__Activity__
The answer must be every line of the records in which the string "Object" appears.

Stored data:
======

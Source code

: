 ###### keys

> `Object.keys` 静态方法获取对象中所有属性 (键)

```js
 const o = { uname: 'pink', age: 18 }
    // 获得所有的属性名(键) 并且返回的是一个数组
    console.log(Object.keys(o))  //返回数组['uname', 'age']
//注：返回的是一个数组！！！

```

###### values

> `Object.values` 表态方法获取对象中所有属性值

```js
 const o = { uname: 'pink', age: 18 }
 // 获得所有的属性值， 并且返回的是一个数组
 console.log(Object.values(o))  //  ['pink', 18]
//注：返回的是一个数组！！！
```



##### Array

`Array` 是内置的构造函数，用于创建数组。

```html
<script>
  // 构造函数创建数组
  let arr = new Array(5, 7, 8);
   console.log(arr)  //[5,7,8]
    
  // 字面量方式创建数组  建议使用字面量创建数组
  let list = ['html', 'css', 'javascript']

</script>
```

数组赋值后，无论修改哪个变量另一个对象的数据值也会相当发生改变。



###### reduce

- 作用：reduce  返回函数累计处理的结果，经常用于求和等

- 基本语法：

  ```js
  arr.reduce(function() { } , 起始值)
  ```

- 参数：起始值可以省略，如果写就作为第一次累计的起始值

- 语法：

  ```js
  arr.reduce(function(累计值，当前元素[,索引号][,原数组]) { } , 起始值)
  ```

======

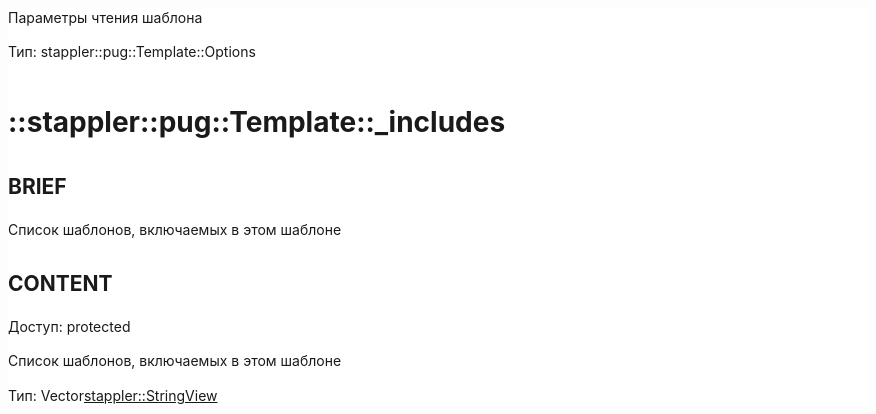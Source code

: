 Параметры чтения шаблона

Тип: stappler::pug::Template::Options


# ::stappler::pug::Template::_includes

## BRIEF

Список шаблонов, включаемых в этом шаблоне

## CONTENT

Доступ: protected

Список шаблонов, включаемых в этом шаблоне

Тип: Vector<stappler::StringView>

======

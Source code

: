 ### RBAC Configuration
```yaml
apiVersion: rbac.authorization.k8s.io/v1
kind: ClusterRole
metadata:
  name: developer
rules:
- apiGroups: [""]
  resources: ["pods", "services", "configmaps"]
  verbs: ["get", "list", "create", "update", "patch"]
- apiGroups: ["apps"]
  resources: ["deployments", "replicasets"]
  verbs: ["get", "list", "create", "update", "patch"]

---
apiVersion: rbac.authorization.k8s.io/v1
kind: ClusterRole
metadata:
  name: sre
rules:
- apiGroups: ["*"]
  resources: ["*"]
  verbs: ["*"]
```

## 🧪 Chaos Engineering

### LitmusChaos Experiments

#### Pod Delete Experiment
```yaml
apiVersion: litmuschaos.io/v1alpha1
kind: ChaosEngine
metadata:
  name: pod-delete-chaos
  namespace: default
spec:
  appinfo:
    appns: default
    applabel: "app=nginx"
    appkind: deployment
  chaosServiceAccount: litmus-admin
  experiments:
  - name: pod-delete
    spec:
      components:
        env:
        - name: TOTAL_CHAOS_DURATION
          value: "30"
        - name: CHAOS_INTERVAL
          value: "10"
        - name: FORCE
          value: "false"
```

======

__Reply__
> `Object.keys` 静态方法获取对象中所有属性 (键)
    console.log(Object.keys(o))  //返回数组['uname', 'age']
> `Object.values` 表态方法获取对象中所有属性值
 console.log(Object.values(o))  //  ['pink', 18]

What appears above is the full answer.